One week later, we moved to a new house which was alot better. Life was pretty much going on. We decided to forget our past and live our present. Life in Sweden was quite peaceful.......The best part was that there was no Jessica here to worry us.

11 months later:-
Toby and Julia are still in Stockholm. They had left the creepy house just a week later.
They now lived in quite a better house. 

1 more month later:-
Toby's P.O.V.
When I found out that Julia was pregnant, I was totally shook. Surprise, terror and exhilaration, all rolled up into my mind.
When I saw her in the first few weeks, vomiting all the time, I literally prayed to God 1000 times a day for cancelling her parturition. I cried every day because she was fully bed ridden and just survived by drinking milk and vomiting it out immediately.
They told us that it was a daughter. I was going to be the father of a cute little daughter.
10 weeks later, we were in the final sprint. Just a few weeks to go. It could happen any time now. I can look back and say that I've gone through several distinct feelings.

One day I came from the office and saw Julia faltering in pain and screaming in agony. Her stomach had swollen awfully. I wasn't mentally ready. I patted her stomach and felt the baby kicking. I think it was time. I took her to the hospital. Julia was screaming all the way. I felt so helpless. My hands sweated as I held the steering.

We reached the hospital. I took her to the labour room.
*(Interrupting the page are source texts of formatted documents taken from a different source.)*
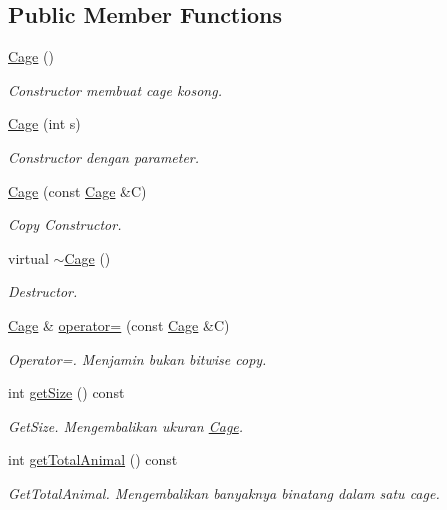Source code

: \subsection*{Public Member Functions}
\begin{DoxyCompactItemize}
\item 
\hyperlink{classCage_ac03246dd263ee9fe6f37336317e62b69}{Cage} ()
\begin{DoxyCompactList}\small\item\em Constructor membuat cage kosong. \end{DoxyCompactList}\item 
\hyperlink{classCage_a8cd728b1eb23303888a153230f96490e}{Cage} (int s)
\begin{DoxyCompactList}\small\item\em Constructor dengan parameter. \end{DoxyCompactList}\item 
\hyperlink{classCage_ae91dd77b358348f937432b6c48b17ea1}{Cage} (const \hyperlink{classCage}{Cage} \&C)
\begin{DoxyCompactList}\small\item\em Copy Constructor. \end{DoxyCompactList}\item 
virtual \hyperlink{classCage_a657259499dfc23c63fc65aeaf8abbb17}{$\sim$\+Cage} ()
\begin{DoxyCompactList}\small\item\em Destructor. \end{DoxyCompactList}\item 
\hyperlink{classCage}{Cage} \& \hyperlink{classCage_affbe712dc15637fc8f311aa175b66e6d}{operator=} (const \hyperlink{classCage}{Cage} \&C)
\begin{DoxyCompactList}\small\item\em Operator=. Menjamin bukan bitwise copy. \end{DoxyCompactList}\item 
int \hyperlink{classCage_a20b2c76f39601430f67645cac4c5888f}{get\+Size} () const 
\begin{DoxyCompactList}\small\item\em Get\+Size. Mengembalikan ukuran \hyperlink{classCage}{Cage}. \end{DoxyCompactList}\item 
int \hyperlink{classCage_a287b1e3bec3e49102141e5848365c9d9}{get\+Total\+Animal} () const 
\begin{DoxyCompactList}\small\item\em Get\+Total\+Animal. Mengembalikan banyaknya binatang dalam satu cage. \end{DoxyCompactList}\item 

\end{DoxyCompactItemize}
One hour had passed. I was in the waiting room. I was extremely scared and was just praying to God that everything goes on smoothly. The emotions were overwhelming. I so badly wanted to be a good father. I wanted to raise a child who is engaged with the world, who cares about her parents and never faces a day of hardship.
The doctor came out of the room, I immediately got up. He hugged me and said, "Congratulations Mr. Toby Watson, you're now a father. You can meet your wife and daughter."
I rushed into the room and saw a cute little angel crying in her mother's arms. I carefully took her from Julia and kissed her.
"What should we name her?" Said Julia.

"Marlene" I said.
"A strong and beautiful young lady who loves to love others but is yet, afraid too. Has many friends but only a handful whom she treasures, is prideful and gorgeous inside and out. Is the most beautiful gift of God and her existence is totally worth it." I said emotionally.
"Marlene Watson.......beautiful." Said Julia.

Julia's P.O.V.
Honestly, I don't think I can explain how it felt. It felt like life itself. Ups and downs and a depth of emotion that really just grabs on and shakes me around like nothing I've ever felt before. It made me feel small and helpless and full of love........so much love.

Author's note:-
Will Marlene meet her parents' hopes when she grows up?
Where is Jessica?
What will happen next?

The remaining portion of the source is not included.